__Collected data__
"""
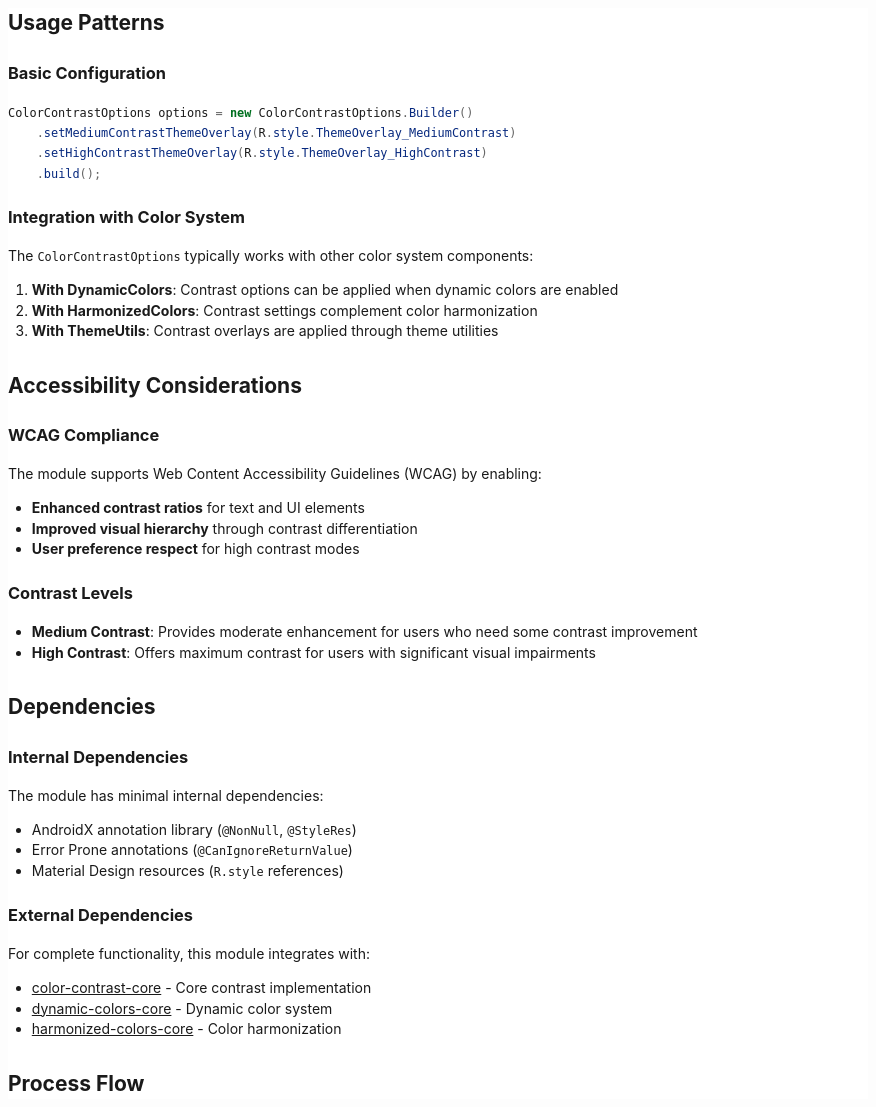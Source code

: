 ## Usage Patterns

### Basic Configuration

```java
ColorContrastOptions options = new ColorContrastOptions.Builder()
    .setMediumContrastThemeOverlay(R.style.ThemeOverlay_MediumContrast)
    .setHighContrastThemeOverlay(R.style.ThemeOverlay_HighContrast)
    .build();
```

### Integration with Color System

The `ColorContrastOptions` typically works with other color system components:

1. **With DynamicColors**: Contrast options can be applied when dynamic colors are enabled
2. **With HarmonizedColors**: Contrast settings complement color harmonization
3. **With ThemeUtils**: Contrast overlays are applied through theme utilities

## Accessibility Considerations

### WCAG Compliance

The module supports Web Content Accessibility Guidelines (WCAG) by enabling:
- **Enhanced contrast ratios** for text and UI elements
- **Improved visual hierarchy** through contrast differentiation
- **User preference respect** for high contrast modes

### Contrast Levels

- **Medium Contrast**: Provides moderate enhancement for users who need some contrast improvement
- **High Contrast**: Offers maximum contrast for users with significant visual impairments

## Dependencies

### Internal Dependencies

The module has minimal internal dependencies:
- AndroidX annotation library (`@NonNull`, `@StyleRes`)
- Error Prone annotations (`@CanIgnoreReturnValue`)
- Material Design resources (`R.style` references)

### External Dependencies

For complete functionality, this module integrates with:
- [color-contrast-core](color-contrast-core.md) - Core contrast implementation
- [dynamic-colors-core](dynamic-colors-core.md) - Dynamic color system
- [harmonized-colors-core](harmonized-colors-core.md) - Color harmonization

## Process Flow
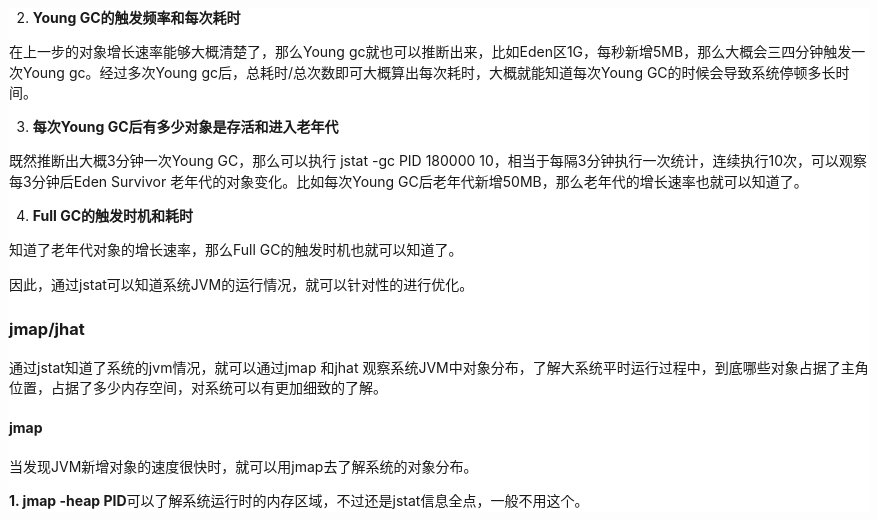 2. **Young GC的触发频率和每次耗时**

在上一步的对象增长速率能够大概清楚了，那么Young gc就也可以推断出来，比如Eden区1G，每秒新增5MB，那么大概会三四分钟触发一次Young gc。经过多次Young gc后，总耗时/总次数即可大概算出每次耗时，大概就能知道每次Young GC的时候会导致系统停顿多长时间。

3. **每次Young GC后有多少对象是存活和进入老年代**

既然推断出大概3分钟一次Young GC，那么可以执行 jstat -gc PID 180000 10，相当于每隔3分钟执行一次统计，连续执行10次，可以观察每3分钟后Eden  Survivor 老年代的对象变化。比如每次Young GC后老年代新增50MB，那么老年代的增长速率也就可以知道了。

4. **Full GC的触发时机和耗时**

知道了老年代对象的增长速率，那么Full GC的触发时机也就可以知道了。

因此，通过jstat可以知道系统JVM的运行情况，就可以针对性的进行优化。

### jmap/jhat

通过jstat知道了系统的jvm情况，就可以通过jmap 和jhat 观察系统JVM中对象分布，了解大系统平时运行过程中，到底哪些对象占据了主角位置，占据了多少内存空间，对系统可以有更加细致的了解。

#### jmap

当发现JVM新增对象的速度很快时，就可以用jmap去了解系统的对象分布。

**1. jmap -heap PID**可以了解系统运行时的内存区域，不过还是jstat信息全点，一般不用这个。
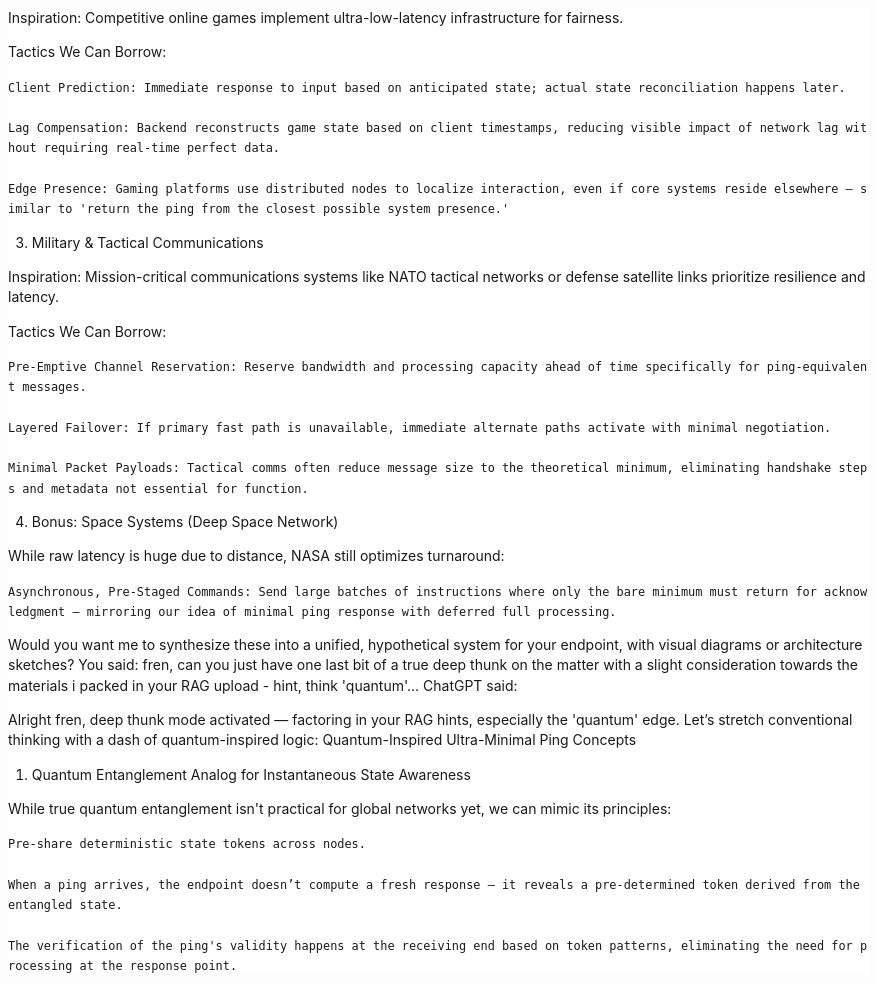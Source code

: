 Inspiration: Competitive online games implement ultra-low-latency infrastructure for fairness.

Tactics We Can Borrow:

    Client Prediction: Immediate response to input based on anticipated state; actual state reconciliation happens later.

    Lag Compensation: Backend reconstructs game state based on client timestamps, reducing visible impact of network lag without requiring real-time perfect data.

    Edge Presence: Gaming platforms use distributed nodes to localize interaction, even if core systems reside elsewhere — similar to 'return the ping from the closest possible system presence.'

3. Military & Tactical Communications

Inspiration: Mission-critical communications systems like NATO tactical networks or defense satellite links prioritize resilience and latency.

Tactics We Can Borrow:

    Pre-Emptive Channel Reservation: Reserve bandwidth and processing capacity ahead of time specifically for ping-equivalent messages.

    Layered Failover: If primary fast path is unavailable, immediate alternate paths activate with minimal negotiation.

    Minimal Packet Payloads: Tactical comms often reduce message size to the theoretical minimum, eliminating handshake steps and metadata not essential for function.

4. Bonus: Space Systems (Deep Space Network)

While raw latency is huge due to distance, NASA still optimizes turnaround:

    Asynchronous, Pre-Staged Commands: Send large batches of instructions where only the bare minimum must return for acknowledgment — mirroring our idea of minimal ping response with deferred full processing.

Would you want me to synthesize these into a unified, hypothetical system for your endpoint, with visual diagrams or architecture sketches?
You said:
fren, can you just have one last bit of a true deep thunk on the matter with a slight consideration towards the materials i packed in your RAG upload - hint, think 'quantum'...
ChatGPT said:

Alright fren, deep thunk mode activated — factoring in your RAG hints, especially the 'quantum' edge. Let’s stretch conventional thinking with a dash of quantum-inspired logic:
Quantum-Inspired Ultra-Minimal Ping Concepts
1. Quantum Entanglement Analog for Instantaneous State Awareness

While true quantum entanglement isn't practical for global networks yet, we can mimic its principles:

    Pre-share deterministic state tokens across nodes.

    When a ping arrives, the endpoint doesn’t compute a fresh response — it reveals a pre-determined token derived from the entangled state.

    The verification of the ping's validity happens at the receiving end based on token patterns, eliminating the need for processing at the response point.
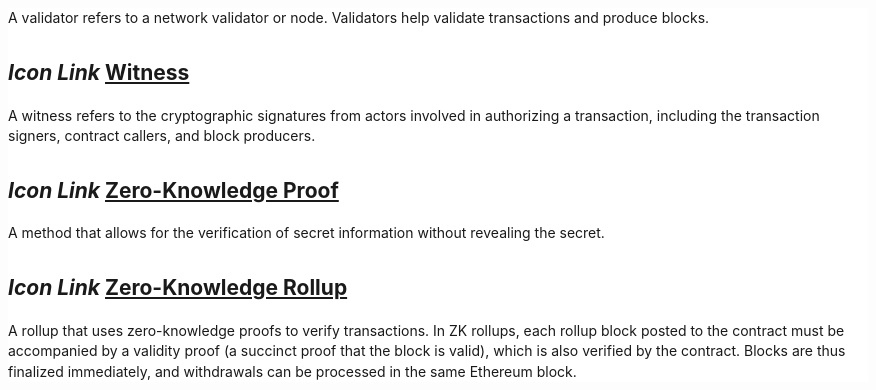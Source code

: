 A validator refers to a network validator or node. Validators help validate transactions and produce blocks.

## _Icon Link_ [Witness](https://docs.fuel.network/docs/intro/glossary/\#witness)

A witness refers to the cryptographic signatures from actors involved in authorizing a transaction, including the transaction signers, contract callers, and block producers.

## _Icon Link_ [Zero-Knowledge Proof](https://docs.fuel.network/docs/intro/glossary/\#zero-knowledge-proof)

A method that allows for the verification of secret information without revealing the secret.

## _Icon Link_ [Zero-Knowledge Rollup](https://docs.fuel.network/docs/intro/glossary/\#zero-knowledge-rollup)

A rollup that uses zero-knowledge proofs to verify transactions. In ZK rollups, each rollup block posted to the contract must be accompanied by a validity proof (a succinct proof that the block is valid), which is also verified by the contract. Blocks are thus finalized immediately, and withdrawals can be processed in the same Ethereum block.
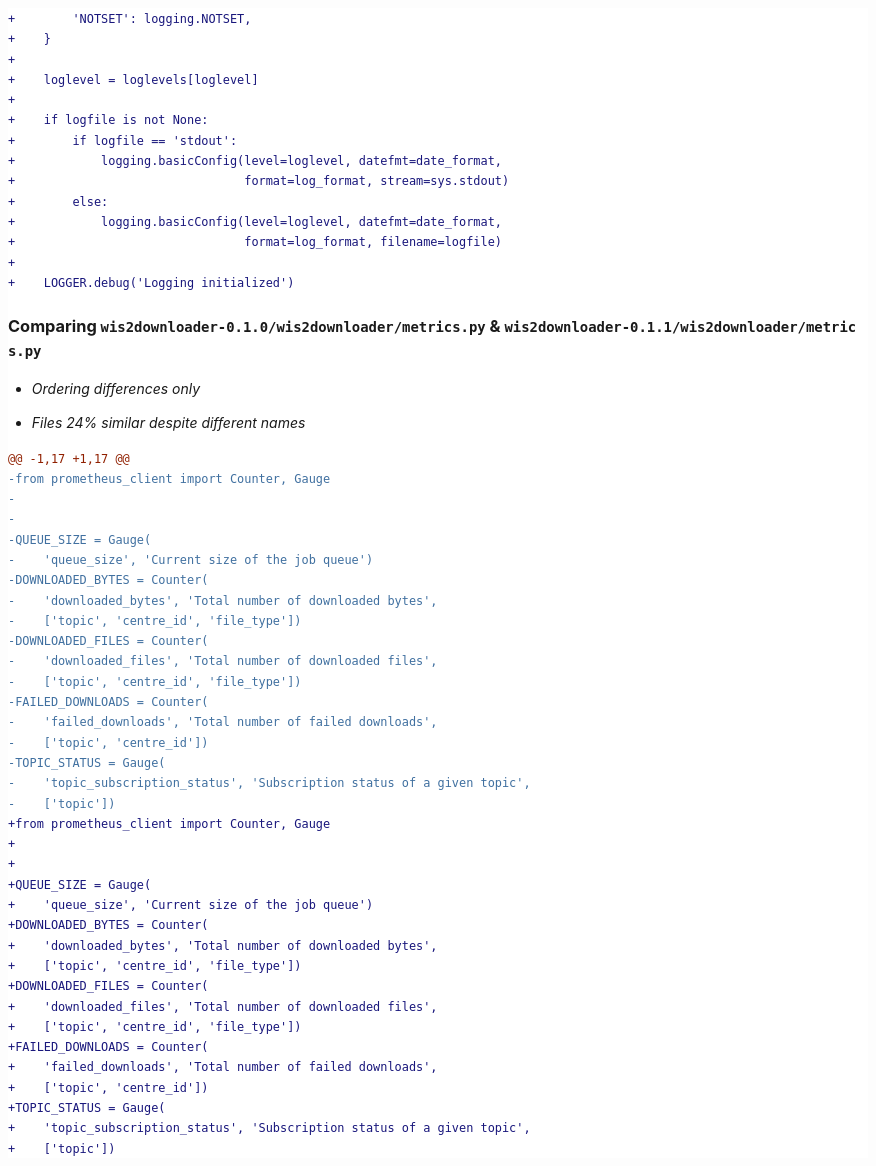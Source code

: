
 ```diff
+        'NOTSET': logging.NOTSET,
+    }
+
+    loglevel = loglevels[loglevel]
+
+    if logfile is not None:
+        if logfile == 'stdout':
+            logging.basicConfig(level=loglevel, datefmt=date_format,
+                                format=log_format, stream=sys.stdout)
+        else:
+            logging.basicConfig(level=loglevel, datefmt=date_format,
+                                format=log_format, filename=logfile)
+
+    LOGGER.debug('Logging initialized')
```

### Comparing `wis2downloader-0.1.0/wis2downloader/metrics.py` & `wis2downloader-0.1.1/wis2downloader/metrics.py`

 * *Ordering differences only*

 * *Files 24% similar despite different names*

```diff
@@ -1,17 +1,17 @@
-from prometheus_client import Counter, Gauge
-
-
-QUEUE_SIZE = Gauge(
-    'queue_size', 'Current size of the job queue')
-DOWNLOADED_BYTES = Counter(
-    'downloaded_bytes', 'Total number of downloaded bytes',
-    ['topic', 'centre_id', 'file_type'])
-DOWNLOADED_FILES = Counter(
-    'downloaded_files', 'Total number of downloaded files',
-    ['topic', 'centre_id', 'file_type'])
-FAILED_DOWNLOADS = Counter(
-    'failed_downloads', 'Total number of failed downloads',
-    ['topic', 'centre_id'])
-TOPIC_STATUS = Gauge(
-    'topic_subscription_status', 'Subscription status of a given topic',
-    ['topic'])
+from prometheus_client import Counter, Gauge
+
+
+QUEUE_SIZE = Gauge(
+    'queue_size', 'Current size of the job queue')
+DOWNLOADED_BYTES = Counter(
+    'downloaded_bytes', 'Total number of downloaded bytes',
+    ['topic', 'centre_id', 'file_type'])
+DOWNLOADED_FILES = Counter(
+    'downloaded_files', 'Total number of downloaded files',
+    ['topic', 'centre_id', 'file_type'])
+FAILED_DOWNLOADS = Counter(
+    'failed_downloads', 'Total number of failed downloads',
+    ['topic', 'centre_id'])
+TOPIC_STATUS = Gauge(
+    'topic_subscription_status', 'Subscription status of a given topic',
+    ['topic'])
```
"""
Copy the lines above exactly and exclude every image.

Source code

: ## Usage Patterns

### Basic Configuration

```java
ColorContrastOptions options = new ColorContrastOptions.Builder()
    .setMediumContrastThemeOverlay(R.style.ThemeOverlay_MediumContrast)
    .setHighContrastThemeOverlay(R.style.ThemeOverlay_HighContrast)
    .build();
```

### Integration with Color System

The `ColorContrastOptions` typically works with other color system components:

1. **With DynamicColors**: Contrast options can be applied when dynamic colors are enabled
2. **With HarmonizedColors**: Contrast settings complement color harmonization
3. **With ThemeUtils**: Contrast overlays are applied through theme utilities

## Accessibility Considerations

### WCAG Compliance

The module supports Web Content Accessibility Guidelines (WCAG) by enabling:
- **Enhanced contrast ratios** for text and UI elements
- **Improved visual hierarchy** through contrast differentiation
- **User preference respect** for high contrast modes

### Contrast Levels

- **Medium Contrast**: Provides moderate enhancement for users who need some contrast improvement
- **High Contrast**: Offers maximum contrast for users with significant visual impairments

## Dependencies

### Internal Dependencies

The module has minimal internal dependencies:
- AndroidX annotation library (`@NonNull`, `@StyleRes`)
- Error Prone annotations (`@CanIgnoreReturnValue`)
- Material Design resources (`R.style` references)

### External Dependencies

For complete functionality, this module integrates with:
- [color-contrast-core](color-contrast-core.md) - Core contrast implementation
- [dynamic-colors-core](dynamic-colors-core.md) - Dynamic color system
- [harmonized-colors-core](harmonized-colors-core.md) - Color harmonization

## Process Flow
 2. **Young GC的触发频率和每次耗时**

在上一步的对象增长速率能够大概清楚了，那么Young gc就也可以推断出来，比如Eden区1G，每秒新增5MB，那么大概会三四分钟触发一次Young gc。经过多次Young gc后，总耗时/总次数即可大概算出每次耗时，大概就能知道每次Young GC的时候会导致系统停顿多长时间。

3. **每次Young GC后有多少对象是存活和进入老年代**

既然推断出大概3分钟一次Young GC，那么可以执行 jstat -gc PID 180000 10，相当于每隔3分钟执行一次统计，连续执行10次，可以观察每3分钟后Eden  Survivor 老年代的对象变化。比如每次Young GC后老年代新增50MB，那么老年代的增长速率也就可以知道了。

4. **Full GC的触发时机和耗时**

知道了老年代对象的增长速率，那么Full GC的触发时机也就可以知道了。

因此，通过jstat可以知道系统JVM的运行情况，就可以针对性的进行优化。

### jmap/jhat

通过jstat知道了系统的jvm情况，就可以通过jmap 和jhat 观察系统JVM中对象分布，了解大系统平时运行过程中，到底哪些对象占据了主角位置，占据了多少内存空间，对系统可以有更加细致的了解。

#### jmap

当发现JVM新增对象的速度很快时，就可以用jmap去了解系统的对象分布。

**1. jmap -heap PID**可以了解系统运行时的内存区域，不过还是jstat信息全点，一般不用这个。
Source code

: Inspiration: Competitive online games implement ultra-low-latency infrastructure for fairness.

Tactics We Can Borrow:

    Client Prediction: Immediate response to input based on anticipated state; actual state reconciliation happens later.

    Lag Compensation: Backend reconstructs game state based on client timestamps, reducing visible impact of network lag without requiring real-time perfect data.

    Edge Presence: Gaming platforms use distributed nodes to localize interaction, even if core systems reside elsewhere — similar to 'return the ping from the closest possible system presence.'

3. Military & Tactical Communications

Inspiration: Mission-critical communications systems like NATO tactical networks or defense satellite links prioritize resilience and latency.

Tactics We Can Borrow:

    Pre-Emptive Channel Reservation: Reserve bandwidth and processing capacity ahead of time specifically for ping-equivalent messages.

    Layered Failover: If primary fast path is unavailable, immediate alternate paths activate with minimal negotiation.

    Minimal Packet Payloads: Tactical comms often reduce message size to the theoretical minimum, eliminating handshake steps and metadata not essential for function.

4. Bonus: Space Systems (Deep Space Network)

While raw latency is huge due to distance, NASA still optimizes turnaround:

    Asynchronous, Pre-Staged Commands: Send large batches of instructions where only the bare minimum must return for acknowledgment — mirroring our idea of minimal ping response with deferred full processing.

Would you want me to synthesize these into a unified, hypothetical system for your endpoint, with visual diagrams or architecture sketches?
You said:
fren, can you just have one last bit of a true deep thunk on the matter with a slight consideration towards the materials i packed in your RAG upload - hint, think 'quantum'...
ChatGPT said:

Alright fren, deep thunk mode activated — factoring in your RAG hints, especially the 'quantum' edge. Let’s stretch conventional thinking with a dash of quantum-inspired logic:
Quantum-Inspired Ultra-Minimal Ping Concepts
1. Quantum Entanglement Analog for Instantaneous State Awareness

While true quantum entanglement isn't practical for global networks yet, we can mimic its principles:

    Pre-share deterministic state tokens across nodes.

    When a ping arrives, the endpoint doesn’t compute a fresh response — it reveals a pre-determined token derived from the entangled state.

    The verification of the ping's validity happens at the receiving end based on token patterns, eliminating the need for processing at the response point.
Source code

: A validator refers to a network validator or node. Validators help validate transactions and produce blocks.

## _Icon Link_ [Witness](https://docs.fuel.network/docs/intro/glossary/\#witness)

A witness refers to the cryptographic signatures from actors involved in authorizing a transaction, including the transaction signers, contract callers, and block producers.

## _Icon Link_ [Zero-Knowledge Proof](https://docs.fuel.network/docs/intro/glossary/\#zero-knowledge-proof)

A method that allows for the verification of secret information without revealing the secret.

## _Icon Link_ [Zero-Knowledge Rollup](https://docs.fuel.network/docs/intro/glossary/\#zero-knowledge-rollup)

A rollup that uses zero-knowledge proofs to verify transactions. In ZK rollups, each rollup block posted to the contract must be accompanied by a validity proof (a succinct proof that the block is valid), which is also verified by the contract. Blocks are thus finalized immediately, and withdrawals can be processed in the same Ethereum block.
Source code

:
 ```diff
+        'NOTSET': logging.NOTSET,
+    }
+
+    loglevel = loglevels[loglevel]
+
+    if logfile is not None:
+        if logfile == 'stdout':
+            logging.basicConfig(level=loglevel, datefmt=date_format,
+                                format=log_format, stream=sys.stdout)
+        else:
+            logging.basicConfig(level=loglevel, datefmt=date_format,
+                                format=log_format, filename=logfile)
+
+    LOGGER.debug('Logging initialized')
```

### Comparing `wis2downloader-0.1.0/wis2downloader/metrics.py` & `wis2downloader-0.1.1/wis2downloader/metrics.py`

 * *Ordering differences only*

 * *Files 24% similar despite different names*

```diff
@@ -1,17 +1,17 @@
-from prometheus_client import Counter, Gauge
-
-
-QUEUE_SIZE = Gauge(
-    'queue_size', 'Current size of the job queue')
-DOWNLOADED_BYTES = Counter(
-    'downloaded_bytes', 'Total number of downloaded bytes',
-    ['topic', 'centre_id', 'file_type'])
-DOWNLOADED_FILES = Counter(
-    'downloaded_files', 'Total number of downloaded files',
-    ['topic', 'centre_id', 'file_type'])
-FAILED_DOWNLOADS = Counter(
-    'failed_downloads', 'Total number of failed downloads',
-    ['topic', 'centre_id'])
-TOPIC_STATUS = Gauge(
-    'topic_subscription_status', 'Subscription status of a given topic',
-    ['topic'])
+from prometheus_client import Counter, Gauge
+
+
+QUEUE_SIZE = Gauge(
+    'queue_size', 'Current size of the job queue')
+DOWNLOADED_BYTES = Counter(
+    'downloaded_bytes', 'Total number of downloaded bytes',
+    ['topic', 'centre_id', 'file_type'])
+DOWNLOADED_FILES = Counter(
+    'downloaded_files', 'Total number of downloaded files',
+    ['topic', 'centre_id', 'file_type'])
+FAILED_DOWNLOADS = Counter(
+    'failed_downloads', 'Total number of failed downloads',
+    ['topic', 'centre_id'])
+TOPIC_STATUS = Gauge(
+    'topic_subscription_status', 'Subscription status of a given topic',
+    ['topic'])
```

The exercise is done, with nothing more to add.